So even if we got rid of Tesla's ENTIRE R&D department, they lost $100 Million last QUARTER. The primary cost of Tesla is "Selling, general and administrative", which was around $300 Million.

The only other cost that's larger than their administrative costs were the $779,316,000 spent on parts.

#1 Cost: The parts (~$780 Million)

#2 Cost: Selling, General, and Administrative. $300 Million

#3 Cost: $182 Million spent on R&D.

These numbers are per quarter.


The statement you linked clearly shows a gross profit and net loss. "Selling, general and administrative" is not a cost of revenue, hence why it does not count against the gross profit. These are fixed costs not tied to the sales volume that covers the basic operation of the company, advertising, executive compensation, and other overhead costs not directly tied to generating revenue or R&D (since it is a separate line item).

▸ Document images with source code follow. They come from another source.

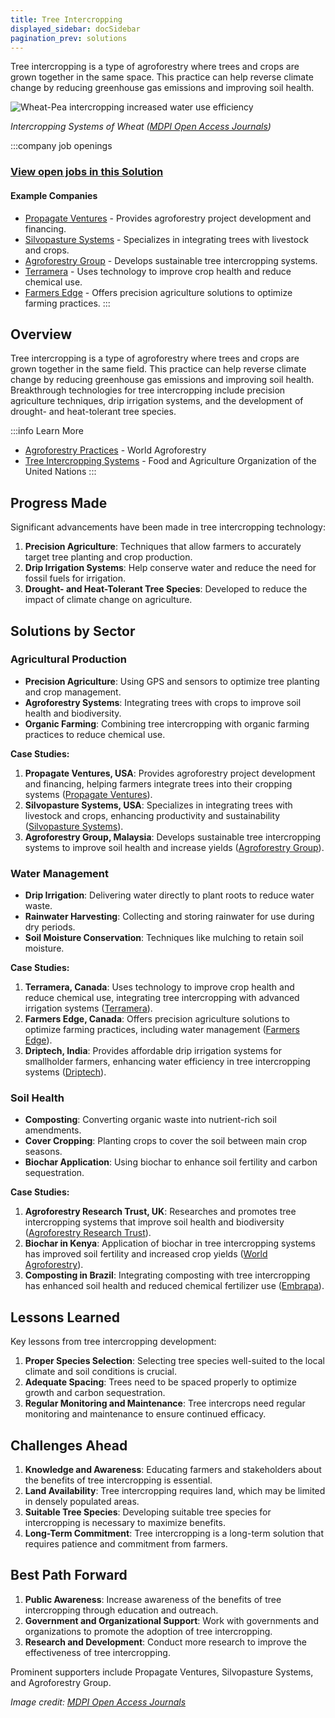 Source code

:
 ```yaml
---
title: Tree Intercropping
displayed_sidebar: docSidebar
pagination_prev: solutions
---
```


Tree intercropping is a type of agroforestry where trees and crops are grown together in the same space. This practice can help reverse climate change by reducing greenhouse gas emissions and improving soil health.

![Wheat-Pea intercropping increased water use efficiency](/../static/img/tree-intercropping.jpg)

*Intercropping Systems of Wheat ([MDPI Open Access Journals](https://www.mdpi.com/2073-4395/11/2/283))*

:::company job openings
### [View open jobs in this Solution](https://climatebase.org/jobs?l=&q=&drawdown_solutions=Tree+Intercropping)
#### Example Companies
- [Propagate Ventures](https://www.propagateventures.com) - Provides agroforestry project development and financing.
- [Silvopasture Systems](https://www.silvopasture.org) - Specializes in integrating trees with livestock and crops.
- [Agroforestry Group](https://www.agroforestrygroup.com) - Develops sustainable tree intercropping systems.
- [Terramera](https://www.terramera.com) - Uses technology to improve crop health and reduce chemical use.
- [Farmers Edge](https://www.farmersedge.ca) - Offers precision agriculture solutions to optimize farming practices.
:::

## Overview

Tree intercropping is a type of agroforestry where trees and crops are grown together in the same field. This practice can help reverse climate change by reducing greenhouse gas emissions and improving soil health. Breakthrough technologies for tree intercropping include precision agriculture techniques, drip irrigation systems, and the development of drought- and heat-tolerant tree species.

:::info Learn More
- [Agroforestry Practices](https://www.worldagroforestry.org/our-research/agroforestry-practices) - World Agroforestry
- [Tree Intercropping Systems](https://www.fao.org/agroforestry/en/) - Food and Agriculture Organization of the United Nations
:::

## Progress Made

Significant advancements have been made in tree intercropping technology:

1. **Precision Agriculture**: Techniques that allow farmers to accurately target tree planting and crop production.
2. **Drip Irrigation Systems**: Help conserve water and reduce the need for fossil fuels for irrigation.
3. **Drought- and Heat-Tolerant Tree Species**: Developed to reduce the impact of climate change on agriculture.

## Solutions by Sector

### Agricultural Production
- **Precision Agriculture**: Using GPS and sensors to optimize tree planting and crop management.
- **Agroforestry Systems**: Integrating trees with crops to improve soil health and biodiversity.
- **Organic Farming**: Combining tree intercropping with organic farming practices to reduce chemical use.

**Case Studies:**
1. **Propagate Ventures, USA**: Provides agroforestry project development and financing, helping farmers integrate trees into their cropping systems ([Propagate Ventures](https://www.propagateventures.com)).
2. **Silvopasture Systems, USA**: Specializes in integrating trees with livestock and crops, enhancing productivity and sustainability ([Silvopasture Systems](https://www.silvopasture.org)).
3. **Agroforestry Group, Malaysia**: Develops sustainable tree intercropping systems to improve soil health and increase yields ([Agroforestry Group](https://www.agroforestrygroup.com)).

### Water Management
- **Drip Irrigation**: Delivering water directly to plant roots to reduce water waste.
- **Rainwater Harvesting**: Collecting and storing rainwater for use during dry periods.
- **Soil Moisture Conservation**: Techniques like mulching to retain soil moisture.

**Case Studies:**
1. **Terramera, Canada**: Uses technology to improve crop health and reduce chemical use, integrating tree intercropping with advanced irrigation systems ([Terramera](https://www.terramera.com)).
2. **Farmers Edge, Canada**: Offers precision agriculture solutions to optimize farming practices, including water management ([Farmers Edge](https://www.farmersedge.ca)).
3. **Driptech, India**: Provides affordable drip irrigation systems for smallholder farmers, enhancing water efficiency in tree intercropping systems ([Driptech](https://www.driptech.com)).

### Soil Health
- **Composting**: Converting organic waste into nutrient-rich soil amendments.
- **Cover Cropping**: Planting crops to cover the soil between main crop seasons.
- **Biochar Application**: Using biochar to enhance soil fertility and carbon sequestration.

**Case Studies:**
1. **Agroforestry Research Trust, UK**: Researches and promotes tree intercropping systems that improve soil health and biodiversity ([Agroforestry Research Trust](https://www.agroforestry.co.uk)).
2. **Biochar in Kenya**: Application of biochar in tree intercropping systems has improved soil fertility and increased crop yields ([World Agroforestry](https://www.worldagroforestry.org)).
3. **Composting in Brazil**: Integrating composting with tree intercropping has enhanced soil health and reduced chemical fertilizer use ([Embrapa](https://www.embrapa.br)).

## Lessons Learned

Key lessons from tree intercropping development:

1. **Proper Species Selection**: Selecting tree species well-suited to the local climate and soil conditions is crucial.
2. **Adequate Spacing**: Trees need to be spaced properly to optimize growth and carbon sequestration.
3. **Regular Monitoring and Maintenance**: Tree intercrops need regular monitoring and maintenance to ensure continued efficacy.

## Challenges Ahead

1. **Knowledge and Awareness**: Educating farmers and stakeholders about the benefits of tree intercropping is essential.
2. **Land Availability**: Tree intercropping requires land, which may be limited in densely populated areas.
3. **Suitable Tree Species**: Developing suitable tree species for intercropping is necessary to maximize benefits.
4. **Long-Term Commitment**: Tree intercropping is a long-term solution that requires patience and commitment from farmers.

## Best Path Forward

1. **Public Awareness**: Increase awareness of the benefits of tree intercropping through education and outreach.
2. **Government and Organizational Support**: Work with governments and organizations to promote the adoption of tree intercropping.
3. **Research and Development**: Conduct more research to improve the effectiveness of tree intercropping.

Prominent supporters include Propagate Ventures, Silvopasture Systems, and Agroforestry Group.

*Image credit: [MDPI Open Access Journals](https://www.mdpi.com/2073-4395/11/2/283)*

Tesla takes in more revenue than their cars cost to build. It currently is not enough to cover all the other expenses of the company.


I'm combating the "aggressive expansion" meme that people don't understand.

Tesla could stop ALL R&D they're doing and they will still be an unprofitable company.


You specifically referenced a line from the post you are replying to as such:

> > They make a net profit on their cars, but they are currently investing it all into aggressive expansion

> Citation needed.

The citation is right in the statement. They make a gross profit, which means they make a profit on their cars. The in turn spend more on activities that do not involve getting cars to customers. The activities that cause the company to have a net loss are not "cost of revenue" activities. Presumably the majority of that non-revenue expense involves expansion of the company.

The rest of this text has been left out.